→ **WHAT IS NEEDED**
Only the lines with "float" in the entries below belong in the answer; please copy them.

→ **THE RECORDS**

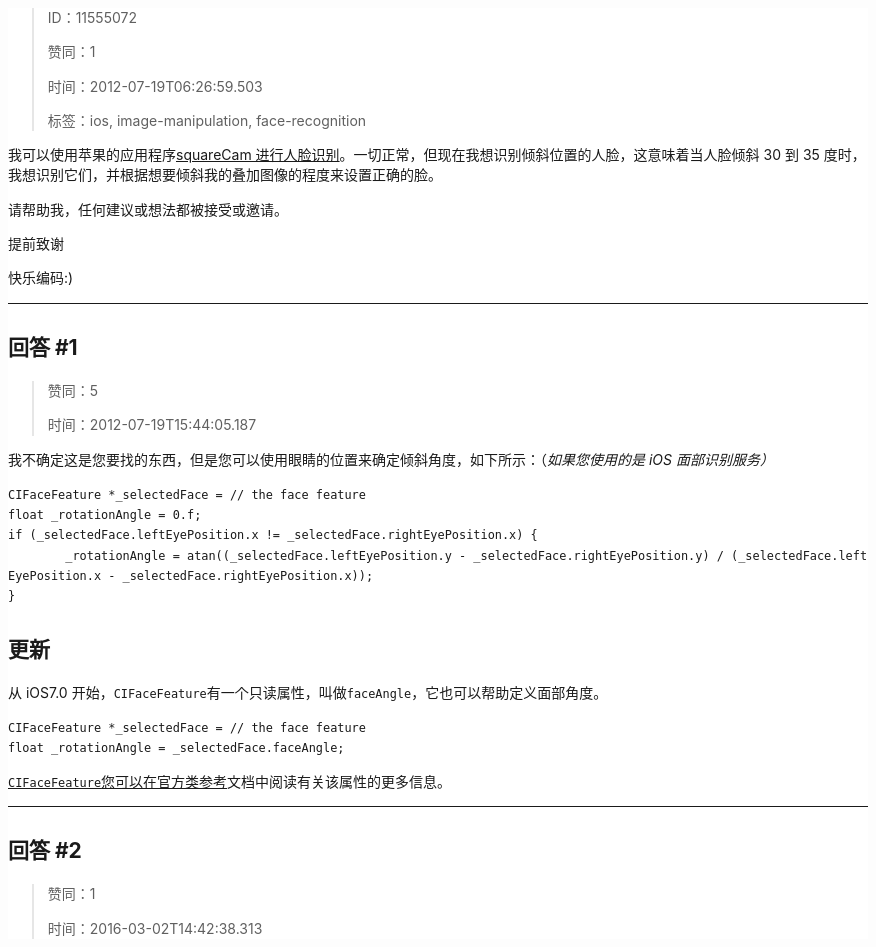 > ID：11555072
> 
> 赞同：1
> 
> 时间：2012-07-19T06:26:59.503
> 
> 标签：ios, image-manipulation, face-recognition

我可以使用苹果的应用程序[squareCam 进行人脸识别](https://developer.apple.com/library/ios/#samplecode/SquareCam/Introduction/Intro.html#//apple_ref/doc/uid/DTS40011190)。一切正常，但现在我想识别倾斜位置的人脸，这意味着当人脸倾斜 30 到 35 度时，我想识别它们，并根据想要倾斜我的叠加图像的程度来设置正确的脸。

请帮助我，任何建议或想法都被接受或邀请。

提前致谢

快乐编码:)

* * *

## 回答 #1

> 赞同：5
> 
> 时间：2012-07-19T15:44:05.187

我不确定这是您要找的东西，但是您可以使用眼睛的位置来确定倾斜角度，如下所示：（*如果您使用的是 iOS 面部识别服务）*

```
CIFaceFeature *_selectedFace = // the face feature
float _rotationAngle = 0.f;
if (_selectedFace.leftEyePosition.x != _selectedFace.rightEyePosition.x) {
        _rotationAngle = atan((_selectedFace.leftEyePosition.y - _selectedFace.rightEyePosition.y) / (_selectedFace.leftEyePosition.x - _selectedFace.rightEyePosition.x));
} 
```

## 更新

从 iOS7.0 开始，`CIFaceFeature`有一个只读属性，叫做`faceAngle`，它也可以帮助定义面部角度。

```
CIFaceFeature *_selectedFace = // the face feature
float _rotationAngle = _selectedFace.faceAngle; 
```

[`CIFaceFeature`您可以在官方类参考](https://developer.apple.com/library/prerelease/ios/documentation/CoreImage/Reference/CIFaceFeature/index.html#//apple_ref/occ/instp/CIFaceFeature/faceAngle)文档中阅读有关该属性的更多信息。

* * *

## 回答 #2

> 赞同：1
> 
> 时间：2016-03-02T14:42:38.313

→ **EXERCISE SOLUTION**
float _rotationAngle = 0.f;
float _rotationAngle = _selectedFace.faceAngle; 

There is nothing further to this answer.